__WORK REQUEST__:
Give the lines again word for word, beginning with the one containing "## Target Users" and ending with the last line of the material below.

__RAW DATA__:
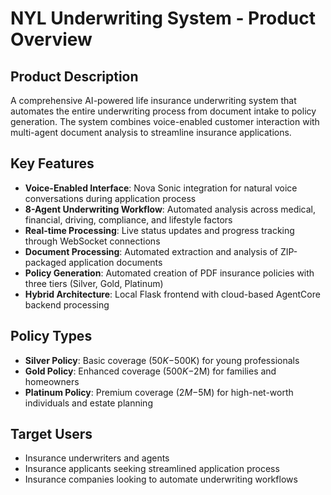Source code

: # NYL Underwriting System - Product Overview

## Product Description
A comprehensive AI-powered life insurance underwriting system that automates the entire underwriting process from document intake to policy generation. The system combines voice-enabled customer interaction with multi-agent document analysis to streamline insurance applications.

## Key Features
- **Voice-Enabled Interface**: Nova Sonic integration for natural voice conversations during application process
- **8-Agent Underwriting Workflow**: Automated analysis across medical, financial, driving, compliance, and lifestyle factors
- **Real-time Processing**: Live status updates and progress tracking through WebSocket connections
- **Document Processing**: Automated extraction and analysis of ZIP-packaged application documents
- **Policy Generation**: Automated creation of PDF insurance policies with three tiers (Silver, Gold, Platinum)
- **Hybrid Architecture**: Local Flask frontend with cloud-based AgentCore backend processing

## Policy Types
- **Silver Policy**: Basic coverage ($50K-$500K) for young professionals
- **Gold Policy**: Enhanced coverage ($500K-$2M) for families and homeowners  
- **Platinum Policy**: Premium coverage ($2M-$5M) for high-net-worth individuals and estate planning

## Target Users
- Insurance underwriters and agents
- Insurance applicants seeking streamlined application process
- Insurance companies looking to automate underwriting workflows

__EXERCISE SOLUTION__:
## Target Users
- Insurance underwriters and agents
- Insurance applicants seeking streamlined application process
- Insurance companies looking to automate underwriting workflows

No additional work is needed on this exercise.